--- Work instructions ---
Below are the entries; return every line among them that holds the word "methods".

--- Stored data entries ---
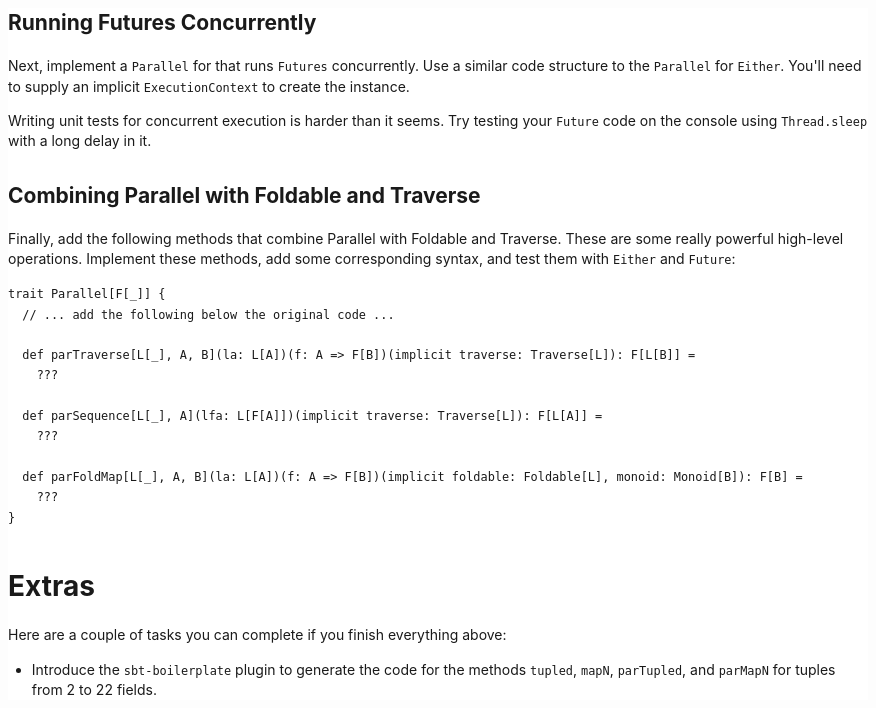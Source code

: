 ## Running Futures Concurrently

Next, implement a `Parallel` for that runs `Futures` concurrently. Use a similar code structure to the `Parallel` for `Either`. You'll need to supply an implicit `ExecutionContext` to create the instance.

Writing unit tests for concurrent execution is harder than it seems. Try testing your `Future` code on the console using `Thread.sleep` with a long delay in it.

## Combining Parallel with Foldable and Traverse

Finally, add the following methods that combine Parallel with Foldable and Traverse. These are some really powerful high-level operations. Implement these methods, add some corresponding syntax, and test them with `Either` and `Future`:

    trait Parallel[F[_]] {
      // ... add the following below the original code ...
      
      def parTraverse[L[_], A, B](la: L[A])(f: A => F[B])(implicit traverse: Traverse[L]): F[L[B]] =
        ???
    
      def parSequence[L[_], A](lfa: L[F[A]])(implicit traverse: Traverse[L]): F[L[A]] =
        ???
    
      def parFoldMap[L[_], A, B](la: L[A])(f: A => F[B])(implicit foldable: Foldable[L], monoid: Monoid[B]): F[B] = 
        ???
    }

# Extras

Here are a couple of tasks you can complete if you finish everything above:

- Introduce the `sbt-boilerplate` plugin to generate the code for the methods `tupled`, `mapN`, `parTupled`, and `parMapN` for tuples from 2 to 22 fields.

--- Expected answer ---
Finally, add the following methods that combine Parallel with Foldable and Traverse. These are some really powerful high-level operations. Implement these methods, add some corresponding syntax, and test them with `Either` and `Future`:
- Introduce the `sbt-boilerplate` plugin to generate the code for the methods `tupled`, `mapN`, `parTupled`, and `parMapN` for tuples from 2 to 22 fields.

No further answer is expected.